The thing that best explains Reggie Scales’ life trajectory is a farm in rural North Carolina.
Even beyond the engineering degree, the years in city government, or the senior leadership position at VHB. The farm. Because on a farm, you learn early what matters. “It’s about roads that get you where you need to go, water that runs clean, bridges that stay open, and systems that work when the weather turns,” said Scales.
Nobody on the farm was talking about infrastructure. But that’s what it was, and the little boy who grew up there was paying close attention.

You build for people you may never meet, and you do it with excellence because the public is relying on it.
managing director
vhb raleigh
Scales didn’t wake up one morning and decide to become an engineer. It doesn’t always work that way. Sometimes, a calling finds you gradually. It comes from the quiet recognition that the thing you’re good at and the thing the world needs might be the same thing. For Scales, that thing sat right at the intersection of problem solving and public service. The work drew him in. The impact kept him.
His first real education came in city government. As a planner, Scales learned something they don’t teach in any classroom: infrastructure is personal. “You’re accountable to residents, elected officials, and departments with competing priorities,” he said. “You learn quickly that the ‘right’ solution has to work in the real world.”
From that early experience came three lessons that Scales says he still relies on in the private sector. Start with the people and the purpose. Build alignment before you build anything else. And deliver what you said you would. No surprises, no excuses, every time. Scales knows what keeps agency leaders awake at night because he used to be one of them.

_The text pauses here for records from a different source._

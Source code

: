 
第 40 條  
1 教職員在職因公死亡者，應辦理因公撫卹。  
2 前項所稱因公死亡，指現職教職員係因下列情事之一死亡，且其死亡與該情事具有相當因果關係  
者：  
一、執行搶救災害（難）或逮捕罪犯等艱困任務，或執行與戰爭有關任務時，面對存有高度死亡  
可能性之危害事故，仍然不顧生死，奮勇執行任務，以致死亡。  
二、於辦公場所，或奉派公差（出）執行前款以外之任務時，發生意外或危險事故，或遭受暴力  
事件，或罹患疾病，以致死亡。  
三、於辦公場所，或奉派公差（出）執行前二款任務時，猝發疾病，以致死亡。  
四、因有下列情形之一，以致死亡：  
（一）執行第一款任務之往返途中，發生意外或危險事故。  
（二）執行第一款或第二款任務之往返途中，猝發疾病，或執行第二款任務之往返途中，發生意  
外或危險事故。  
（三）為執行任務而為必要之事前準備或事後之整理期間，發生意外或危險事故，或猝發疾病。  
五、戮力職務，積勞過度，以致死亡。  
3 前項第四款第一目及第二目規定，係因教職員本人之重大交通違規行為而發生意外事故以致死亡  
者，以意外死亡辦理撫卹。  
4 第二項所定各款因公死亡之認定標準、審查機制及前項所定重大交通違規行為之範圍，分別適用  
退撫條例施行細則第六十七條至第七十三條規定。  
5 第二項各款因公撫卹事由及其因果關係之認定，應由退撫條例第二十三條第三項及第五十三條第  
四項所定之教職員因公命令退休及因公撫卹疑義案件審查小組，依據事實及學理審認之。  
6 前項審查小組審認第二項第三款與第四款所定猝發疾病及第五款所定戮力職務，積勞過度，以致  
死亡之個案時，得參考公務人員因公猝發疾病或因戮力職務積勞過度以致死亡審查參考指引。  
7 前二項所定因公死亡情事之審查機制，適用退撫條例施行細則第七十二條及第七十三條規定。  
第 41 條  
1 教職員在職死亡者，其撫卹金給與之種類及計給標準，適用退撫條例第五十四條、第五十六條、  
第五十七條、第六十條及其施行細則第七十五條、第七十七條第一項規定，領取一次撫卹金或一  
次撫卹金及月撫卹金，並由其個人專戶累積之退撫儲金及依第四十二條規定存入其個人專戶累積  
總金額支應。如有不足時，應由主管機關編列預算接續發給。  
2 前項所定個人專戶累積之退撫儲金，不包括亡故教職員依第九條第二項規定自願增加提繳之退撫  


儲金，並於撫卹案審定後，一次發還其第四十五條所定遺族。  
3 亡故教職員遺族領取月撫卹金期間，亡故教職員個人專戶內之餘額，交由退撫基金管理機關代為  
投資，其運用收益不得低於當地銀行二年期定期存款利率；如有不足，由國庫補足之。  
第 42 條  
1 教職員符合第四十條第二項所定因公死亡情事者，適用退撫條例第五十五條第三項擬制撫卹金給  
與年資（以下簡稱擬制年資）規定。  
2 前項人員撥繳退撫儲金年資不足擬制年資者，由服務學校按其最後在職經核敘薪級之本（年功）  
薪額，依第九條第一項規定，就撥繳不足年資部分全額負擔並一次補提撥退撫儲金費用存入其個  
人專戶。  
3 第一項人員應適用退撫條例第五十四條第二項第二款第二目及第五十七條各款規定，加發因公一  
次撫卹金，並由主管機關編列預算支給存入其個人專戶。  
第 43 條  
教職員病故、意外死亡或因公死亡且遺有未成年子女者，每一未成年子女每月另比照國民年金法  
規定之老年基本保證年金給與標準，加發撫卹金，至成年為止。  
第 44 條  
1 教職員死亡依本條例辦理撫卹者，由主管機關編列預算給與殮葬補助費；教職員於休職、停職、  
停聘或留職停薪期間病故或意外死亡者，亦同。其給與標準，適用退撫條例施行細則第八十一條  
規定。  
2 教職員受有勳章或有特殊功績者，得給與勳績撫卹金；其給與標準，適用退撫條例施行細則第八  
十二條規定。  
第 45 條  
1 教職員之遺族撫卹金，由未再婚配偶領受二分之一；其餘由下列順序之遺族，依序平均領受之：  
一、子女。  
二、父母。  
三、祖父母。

Bigger Tent, Better Outcomes
Scales will tell you, plainly and without hesitation, that diversity is not a “nice to have.” It’s a performance advantage. He has watched what happens when teams all look the same, think the same, and come from the same place. They miss things. They miss who a project doesn’t serve. They miss what safety looks like for someone whose relationship with the world is different. They miss what access means at midnight in a community they’ve never visited.
Outside of work, Scales has poured himself into Rotary and, of course, into ACEC. He describes both as steps in the ladder of his success. “ACEC has given me a broader view of the engineering profession—policy, advocacy, business ethics, and how our industry can lead,” he said. Beyond that, something less tangible, yet every bit as valuable: an opportunity to forge relationships built on trust rather than transactions.
Acts of Faith
We asked Scales about his presentation for Black History Month—the one reported in the Sanford Herald writeup that first caught our attention here at ACEC National. Under the theme “We’ve Come This Far By Faith,” he focused his remarks on “bridge builders,” including and beyond Dr. Martin Luther King: well-known and lesser-known leaders whose faith and courage produced lasting impact. “That message mirrors how I approach infrastructure,” Scales said. “You build for people you may never meet, and you do it with excellence because the public is relying on it.”

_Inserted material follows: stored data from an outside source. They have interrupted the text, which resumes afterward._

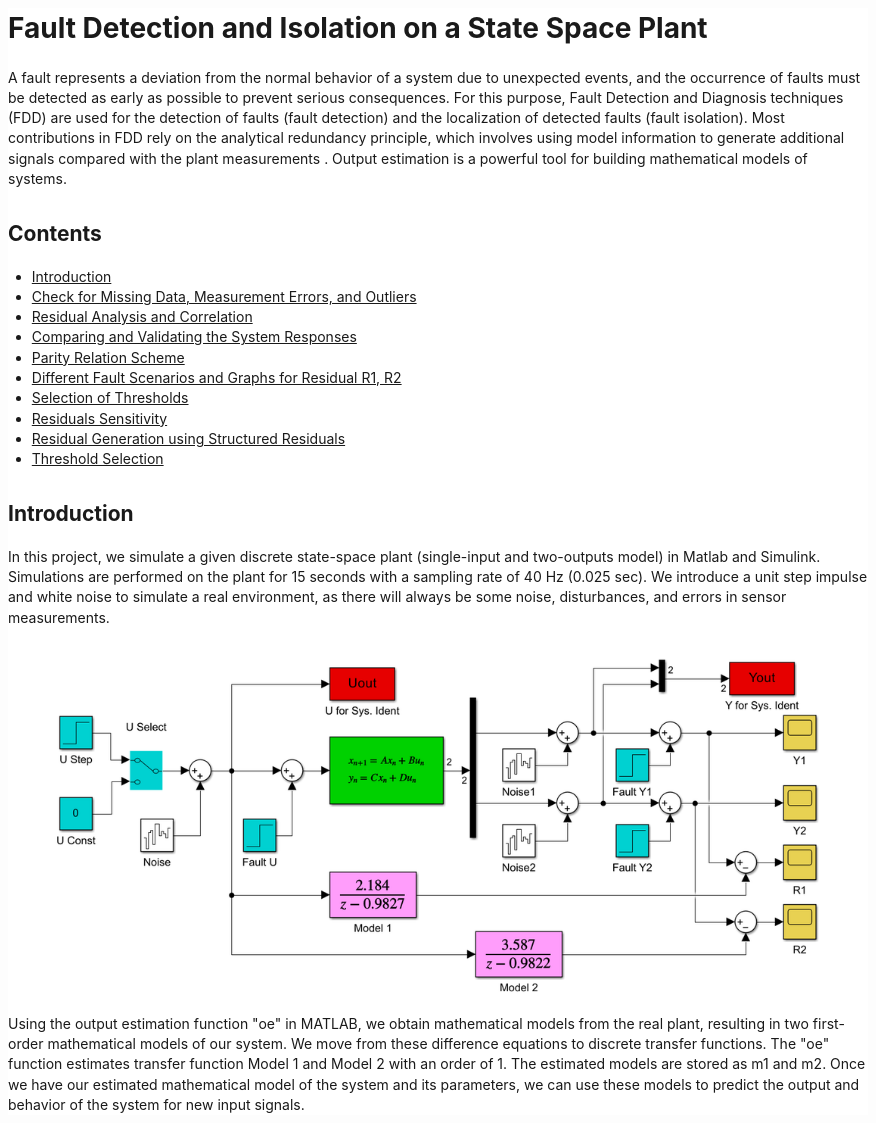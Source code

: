 # Fault Detection and Isolation on a State Space Plant
A fault represents a deviation from the normal behavior of a system due to unexpected events, and the occurrence of faults must be detected as early as possible to prevent serious consequences. For this purpose, Fault Detection and Diagnosis techniques (FDD) are used for the detection of faults (fault detection) and the localization of detected faults (fault isolation). Most contributions in FDD rely on the analytical redundancy principle, which involves using model information to generate additional signals compared with the plant measurements . Output estimation is a powerful tool for building mathematical models of systems.

## Contents
- [Introduction](#introduction)
- [Check for Missing Data, Measurement Errors, and Outliers](#check-for-missing-data-measurement-errors-and-outliers)
- [Residual Analysis and Correlation](#residual-analysis-and-correlation)
- [Comparing and Validating the System Responses](#comparing-and-validating-the-system-responses)
- [Parity Relation Scheme](#parity-relation-scheme)
- [Different Fault Scenarios and Graphs for Residual R1, R2](#different-fault-scenarios-and-graphs-for-residual-r1-r2)
- [Selection of Thresholds](#selection-of-thresholds)
- [Residuals Sensitivity](#residuals-sensitivity)
- [Residual Generation using Structured Residuals](#residual-generation-using-structured-residuals)
- [Threshold Selection](#threshold-selection)

## Introduction
In this project, we simulate a given discrete state-space plant (single-input and two-outputs model) in Matlab and Simulink. Simulations are performed on the plant for 15 seconds with a sampling rate of 40 Hz (0.025 sec). We introduce a unit step impulse and white noise to simulate a real environment, as there will always be some noise, disturbances, and errors in sensor measurements.
<p align="center"><img src="https://github.com/Rohit-Gupta2/Advanced-Controls/blob/Master/Fault%20Detection%20and%20Isolation/Figures/Real%20Plant%20with%20Model%201%2C2.PNG" width="90%"></p>
Using the output estimation function "oe" in MATLAB, we obtain mathematical models from the real plant, resulting in two first-order mathematical models of our system. We move from these difference equations to discrete transfer functions. The "oe" function estimates transfer function Model 1 and Model 2 with an order of 1. The estimated models are stored as m1 and m2. Once we have our estimated mathematical model of the system and its parameters, we can use these models to predict the output and behavior of the system for new input signals.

Faith, he says, keeps him grounded about two things: do the right thing when it would be easier not to; and build for the whole community—not just the loudest voices in the room.
Lessons in Leadership
Scales says his approach to mentorship is a mix of clarity and encouragement. “Early professionals need two things at the same time: high standards and real support,” he said. What does that mean in practical terms? It’s about meaningful work, honest feedback, and a window into how to think, not just what to do.

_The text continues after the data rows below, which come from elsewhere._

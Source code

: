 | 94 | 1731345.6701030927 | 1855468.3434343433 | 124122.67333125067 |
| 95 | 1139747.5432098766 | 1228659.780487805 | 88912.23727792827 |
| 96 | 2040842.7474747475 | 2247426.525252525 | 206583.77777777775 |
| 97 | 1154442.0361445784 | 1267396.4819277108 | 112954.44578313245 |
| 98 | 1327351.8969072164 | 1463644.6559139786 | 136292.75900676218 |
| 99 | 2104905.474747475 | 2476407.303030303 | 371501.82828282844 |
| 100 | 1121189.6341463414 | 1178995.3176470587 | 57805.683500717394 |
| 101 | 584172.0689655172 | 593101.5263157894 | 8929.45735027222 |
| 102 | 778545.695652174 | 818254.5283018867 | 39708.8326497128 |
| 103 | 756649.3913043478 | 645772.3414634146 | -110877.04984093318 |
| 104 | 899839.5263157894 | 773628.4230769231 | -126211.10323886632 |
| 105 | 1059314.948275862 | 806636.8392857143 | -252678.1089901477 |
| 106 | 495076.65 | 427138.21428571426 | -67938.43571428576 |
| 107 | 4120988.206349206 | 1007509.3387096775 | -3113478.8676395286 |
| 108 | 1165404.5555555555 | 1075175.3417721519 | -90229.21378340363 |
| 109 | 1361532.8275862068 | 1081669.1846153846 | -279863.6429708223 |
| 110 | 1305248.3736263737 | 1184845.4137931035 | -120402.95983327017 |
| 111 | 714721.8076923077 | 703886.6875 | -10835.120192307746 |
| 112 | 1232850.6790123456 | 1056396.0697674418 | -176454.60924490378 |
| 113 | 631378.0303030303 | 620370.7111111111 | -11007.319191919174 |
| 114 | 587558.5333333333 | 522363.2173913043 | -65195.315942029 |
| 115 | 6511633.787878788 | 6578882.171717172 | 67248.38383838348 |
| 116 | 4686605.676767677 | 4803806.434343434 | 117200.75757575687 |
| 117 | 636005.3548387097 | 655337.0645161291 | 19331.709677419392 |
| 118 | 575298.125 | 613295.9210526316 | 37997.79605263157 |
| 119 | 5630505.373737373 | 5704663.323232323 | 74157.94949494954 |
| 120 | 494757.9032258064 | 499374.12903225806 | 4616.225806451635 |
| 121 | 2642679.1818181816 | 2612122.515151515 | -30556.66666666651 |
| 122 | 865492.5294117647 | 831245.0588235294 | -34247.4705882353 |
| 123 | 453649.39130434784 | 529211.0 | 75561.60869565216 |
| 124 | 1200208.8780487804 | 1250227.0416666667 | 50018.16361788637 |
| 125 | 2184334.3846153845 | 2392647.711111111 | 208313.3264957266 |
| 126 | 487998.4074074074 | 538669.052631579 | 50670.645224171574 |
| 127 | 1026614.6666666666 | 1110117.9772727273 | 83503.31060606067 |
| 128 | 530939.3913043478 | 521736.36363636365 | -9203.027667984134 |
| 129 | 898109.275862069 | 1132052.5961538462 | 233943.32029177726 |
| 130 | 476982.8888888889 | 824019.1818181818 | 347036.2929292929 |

No conversation with a senior leader of an engineering firm would be complete without mentioning our industry’s workforce shortage. We asked Scales what he would say to an engineer thinking of leaving the profession. His response: “Before you walk away, ask whether you’re tired of engineering, or tired of your current environment.” Engineering has more roads than people realize, he said. Sometimes you don’t need a new career. You just need a new mission.
A Life Well-Built
Scales says he measures a project the way he measures a life—not just by whether it “meets the spec,” but by whether it made things better for someone. Whether it will still be doing that a half century from now.
“The projects I am proudest of are the ones that become part of a community’s story.”